Report on the Joint Venture between Jain Resource Recycling and C&Y Group Investments

1.0 Introduction: A Partnership for Sustainable Development

Jain Resource Recycling Limited has entered into a strategic joint venture with C&Y Group Investments, Inc., formalized on October 22, 2025. The partnership is dedicated to establishing a recycling and manufacturing facility in Ahmedabad, Gujarat, India. This initiative is fundamentally aligned with several United Nations Sustainable Development Goals (SDGs), aiming to advance responsible production, foster industrial innovation, and promote economic growth through a circular economy model.

2.0 Core Objectives and Alignment with Sustainable Development Goals (SDGs)

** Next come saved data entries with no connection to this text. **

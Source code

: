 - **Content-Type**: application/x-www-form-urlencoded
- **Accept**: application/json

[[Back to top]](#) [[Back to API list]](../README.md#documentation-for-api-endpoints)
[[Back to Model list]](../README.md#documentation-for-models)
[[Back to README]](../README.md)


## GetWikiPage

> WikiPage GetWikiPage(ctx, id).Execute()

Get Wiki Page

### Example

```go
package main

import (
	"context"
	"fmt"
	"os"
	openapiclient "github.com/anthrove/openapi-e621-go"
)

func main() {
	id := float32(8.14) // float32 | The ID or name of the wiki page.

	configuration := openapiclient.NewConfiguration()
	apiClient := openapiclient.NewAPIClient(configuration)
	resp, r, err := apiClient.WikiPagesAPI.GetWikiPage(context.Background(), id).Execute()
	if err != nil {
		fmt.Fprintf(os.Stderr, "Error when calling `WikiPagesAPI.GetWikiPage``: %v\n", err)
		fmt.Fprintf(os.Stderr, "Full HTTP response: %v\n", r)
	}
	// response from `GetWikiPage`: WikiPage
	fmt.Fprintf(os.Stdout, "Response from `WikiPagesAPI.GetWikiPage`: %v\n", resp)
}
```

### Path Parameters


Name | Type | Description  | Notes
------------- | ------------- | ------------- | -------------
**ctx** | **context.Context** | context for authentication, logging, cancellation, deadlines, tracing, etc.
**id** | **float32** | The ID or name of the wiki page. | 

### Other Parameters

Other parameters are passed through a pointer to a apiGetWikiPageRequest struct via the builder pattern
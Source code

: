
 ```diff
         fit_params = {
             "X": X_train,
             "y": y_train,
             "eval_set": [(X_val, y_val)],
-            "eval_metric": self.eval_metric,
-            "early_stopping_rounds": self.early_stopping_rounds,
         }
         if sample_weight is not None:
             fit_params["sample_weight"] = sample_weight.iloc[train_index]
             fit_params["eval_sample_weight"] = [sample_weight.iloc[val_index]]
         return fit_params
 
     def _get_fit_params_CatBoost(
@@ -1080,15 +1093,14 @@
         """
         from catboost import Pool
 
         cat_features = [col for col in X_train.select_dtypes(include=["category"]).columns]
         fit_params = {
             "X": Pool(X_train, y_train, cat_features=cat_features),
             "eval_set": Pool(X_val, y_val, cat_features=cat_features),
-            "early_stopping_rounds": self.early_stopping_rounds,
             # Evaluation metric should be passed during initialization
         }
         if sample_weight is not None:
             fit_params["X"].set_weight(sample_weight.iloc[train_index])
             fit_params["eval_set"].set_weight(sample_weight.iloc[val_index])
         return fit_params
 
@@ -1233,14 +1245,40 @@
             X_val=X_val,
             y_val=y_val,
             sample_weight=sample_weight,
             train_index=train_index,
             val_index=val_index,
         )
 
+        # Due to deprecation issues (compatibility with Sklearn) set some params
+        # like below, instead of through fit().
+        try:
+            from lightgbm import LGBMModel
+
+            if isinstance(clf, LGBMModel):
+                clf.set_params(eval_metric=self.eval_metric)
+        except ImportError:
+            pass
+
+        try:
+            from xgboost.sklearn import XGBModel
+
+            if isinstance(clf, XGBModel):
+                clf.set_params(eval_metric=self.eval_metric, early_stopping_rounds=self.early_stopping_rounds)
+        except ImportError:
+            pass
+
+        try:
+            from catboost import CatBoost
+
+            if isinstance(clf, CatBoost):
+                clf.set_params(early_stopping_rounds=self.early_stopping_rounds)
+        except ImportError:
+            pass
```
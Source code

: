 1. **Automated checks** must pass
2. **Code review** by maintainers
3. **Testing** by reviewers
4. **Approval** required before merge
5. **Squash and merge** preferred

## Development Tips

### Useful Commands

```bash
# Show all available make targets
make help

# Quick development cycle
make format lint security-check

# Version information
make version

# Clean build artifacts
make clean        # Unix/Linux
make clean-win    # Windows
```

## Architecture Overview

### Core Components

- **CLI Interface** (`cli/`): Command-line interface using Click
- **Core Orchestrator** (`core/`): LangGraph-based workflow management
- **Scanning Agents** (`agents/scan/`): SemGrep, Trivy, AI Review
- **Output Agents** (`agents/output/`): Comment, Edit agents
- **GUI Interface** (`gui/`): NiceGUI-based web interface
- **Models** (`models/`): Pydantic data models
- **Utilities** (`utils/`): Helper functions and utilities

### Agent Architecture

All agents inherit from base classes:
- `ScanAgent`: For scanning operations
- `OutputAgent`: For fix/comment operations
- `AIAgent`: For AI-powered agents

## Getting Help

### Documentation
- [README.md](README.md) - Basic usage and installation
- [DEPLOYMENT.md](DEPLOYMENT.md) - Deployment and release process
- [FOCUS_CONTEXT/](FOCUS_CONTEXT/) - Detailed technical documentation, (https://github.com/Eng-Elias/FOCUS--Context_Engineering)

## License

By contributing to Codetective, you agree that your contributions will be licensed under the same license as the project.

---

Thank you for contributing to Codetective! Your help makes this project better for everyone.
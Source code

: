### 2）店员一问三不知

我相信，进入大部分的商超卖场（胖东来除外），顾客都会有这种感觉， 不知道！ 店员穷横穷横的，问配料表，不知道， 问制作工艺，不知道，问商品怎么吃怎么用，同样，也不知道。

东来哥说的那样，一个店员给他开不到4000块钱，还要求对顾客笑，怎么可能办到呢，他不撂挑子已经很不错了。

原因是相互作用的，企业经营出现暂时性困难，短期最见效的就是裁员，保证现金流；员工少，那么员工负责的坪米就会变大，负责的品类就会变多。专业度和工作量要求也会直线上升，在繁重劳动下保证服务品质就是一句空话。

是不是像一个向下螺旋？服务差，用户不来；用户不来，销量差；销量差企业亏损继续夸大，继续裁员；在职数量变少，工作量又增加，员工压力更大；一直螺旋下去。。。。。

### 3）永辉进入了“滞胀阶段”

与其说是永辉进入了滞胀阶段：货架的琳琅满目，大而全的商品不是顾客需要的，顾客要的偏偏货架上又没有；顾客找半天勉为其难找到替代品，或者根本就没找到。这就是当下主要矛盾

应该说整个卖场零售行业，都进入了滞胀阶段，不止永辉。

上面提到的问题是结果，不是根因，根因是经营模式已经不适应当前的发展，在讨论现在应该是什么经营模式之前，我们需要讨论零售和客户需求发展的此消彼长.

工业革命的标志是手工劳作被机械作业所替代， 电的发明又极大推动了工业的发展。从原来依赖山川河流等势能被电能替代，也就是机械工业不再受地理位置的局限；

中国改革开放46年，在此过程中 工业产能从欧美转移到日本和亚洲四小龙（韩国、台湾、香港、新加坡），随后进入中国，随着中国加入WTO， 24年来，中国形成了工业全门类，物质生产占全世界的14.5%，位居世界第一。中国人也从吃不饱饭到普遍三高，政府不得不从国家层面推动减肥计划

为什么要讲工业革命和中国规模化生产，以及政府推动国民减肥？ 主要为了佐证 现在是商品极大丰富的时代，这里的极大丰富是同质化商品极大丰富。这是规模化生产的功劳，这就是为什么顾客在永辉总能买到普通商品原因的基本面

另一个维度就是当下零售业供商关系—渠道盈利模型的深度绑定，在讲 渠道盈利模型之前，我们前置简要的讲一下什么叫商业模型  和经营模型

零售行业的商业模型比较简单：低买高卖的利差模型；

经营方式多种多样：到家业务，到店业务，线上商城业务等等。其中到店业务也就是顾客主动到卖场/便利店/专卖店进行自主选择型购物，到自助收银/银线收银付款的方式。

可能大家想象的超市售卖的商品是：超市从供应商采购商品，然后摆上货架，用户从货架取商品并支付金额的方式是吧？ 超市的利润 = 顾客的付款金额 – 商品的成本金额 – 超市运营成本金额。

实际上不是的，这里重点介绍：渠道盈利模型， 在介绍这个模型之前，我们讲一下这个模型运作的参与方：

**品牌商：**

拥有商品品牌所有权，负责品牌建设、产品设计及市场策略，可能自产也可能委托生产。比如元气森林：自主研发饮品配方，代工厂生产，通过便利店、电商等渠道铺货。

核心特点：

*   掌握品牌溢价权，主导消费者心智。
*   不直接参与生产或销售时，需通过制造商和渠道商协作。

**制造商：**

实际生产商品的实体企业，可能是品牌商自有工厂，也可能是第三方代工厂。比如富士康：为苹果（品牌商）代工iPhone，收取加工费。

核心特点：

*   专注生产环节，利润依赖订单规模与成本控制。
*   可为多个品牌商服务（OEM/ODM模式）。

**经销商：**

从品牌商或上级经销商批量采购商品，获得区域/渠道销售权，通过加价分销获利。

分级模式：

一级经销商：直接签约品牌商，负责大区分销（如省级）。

The primary objective of the facility is the recycling of cables, motors, alternators, starters, motor coils, transformers, and copper scrap. This venture directly contributes to the following SDGs:

  • SDG 12 (Responsible Consumption and Production): By converting scrap metal into reusable resources, the venture promotes a circular economy, reduces waste, and ensures the sustainable management of natural resources.
  • SDG 9 (Industry, Innovation, and Infrastructure): The establishment of a modern recycling facility represents a significant investment in sustainable industrial infrastructure and promotes innovation in resource recovery technologies.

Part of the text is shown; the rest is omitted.